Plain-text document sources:
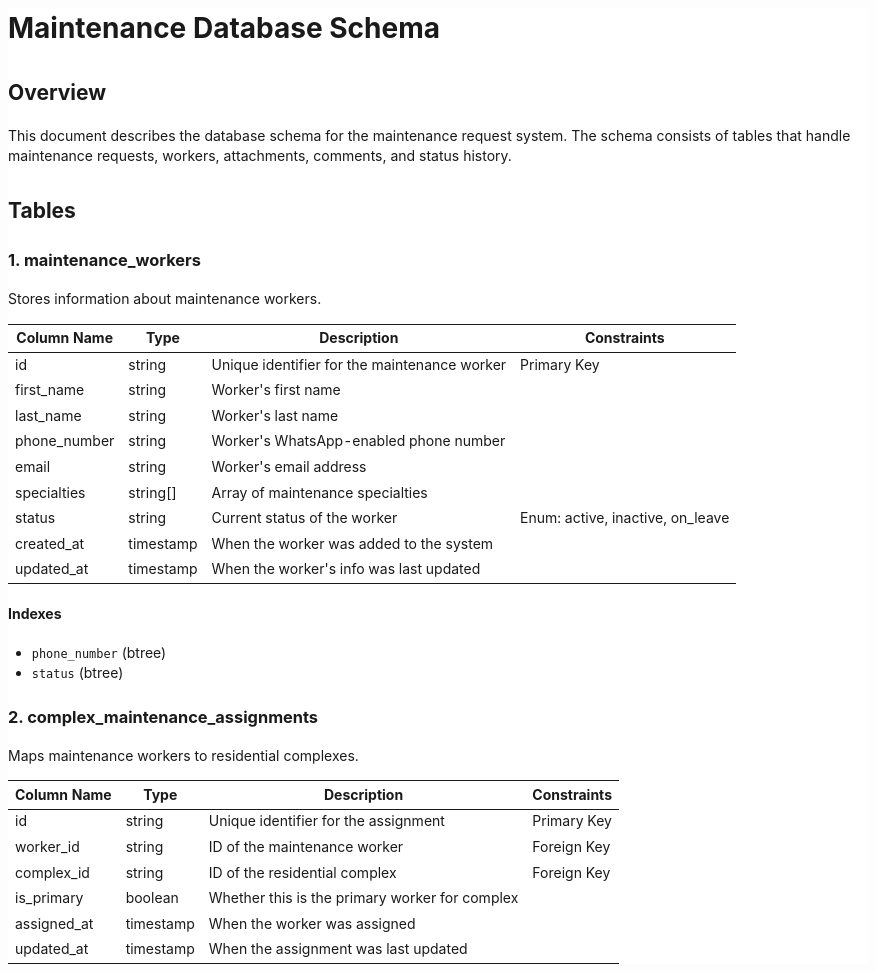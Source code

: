 # Maintenance Database Schema

## Overview

This document describes the database schema for the maintenance request system. The schema consists of tables that handle maintenance requests, workers, attachments, comments, and status history.

## Tables

### 1. maintenance_workers

Stores information about maintenance workers.

| Column Name  | Type      | Description                                  | Constraints                      |
| ------------ | --------- | -------------------------------------------- | -------------------------------- |
| id           | string    | Unique identifier for the maintenance worker | Primary Key                      |
| first_name   | string    | Worker's first name                          |                                  |
| last_name    | string    | Worker's last name                           |                                  |
| phone_number | string    | Worker's WhatsApp-enabled phone number       |                                  |
| email        | string    | Worker's email address                       |                                  |
| specialties  | string[]  | Array of maintenance specialties             |                                  |
| status       | string    | Current status of the worker                 | Enum: active, inactive, on_leave |
| created_at   | timestamp | When the worker was added to the system      |                                  |
| updated_at   | timestamp | When the worker's info was last updated      |                                  |

#### Indexes

- `phone_number` (btree)
- `status` (btree)

### 2. complex_maintenance_assignments

Maps maintenance workers to residential complexes.

| Column Name | Type      | Description                                    | Constraints |
| ----------- | --------- | ---------------------------------------------- | ----------- |
| id          | string    | Unique identifier for the assignment           | Primary Key |
| worker_id   | string    | ID of the maintenance worker                   | Foreign Key |
| complex_id  | string    | ID of the residential complex                  | Foreign Key |
| is_primary  | boolean   | Whether this is the primary worker for complex |             |
| assigned_at | timestamp | When the worker was assigned                   |             |
| updated_at  | timestamp | When the assignment was last updated           |             |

> **What is needed**
Copy nothing except the lines from the one with "Primary Key |" through the end of the records; keep each exactly as it appears, first and last included.

> **Result**
| id          | string    | Unique identifier for the assignment           | Primary Key |
| worker_id   | string    | ID of the maintenance worker                   | Foreign Key |
| complex_id  | string    | ID of the residential complex                  | Foreign Key |
| is_primary  | boolean   | Whether this is the primary worker for complex |             |
| assigned_at | timestamp | When the worker was assigned                   |             |
| updated_at  | timestamp | When the assignment was last updated           |             |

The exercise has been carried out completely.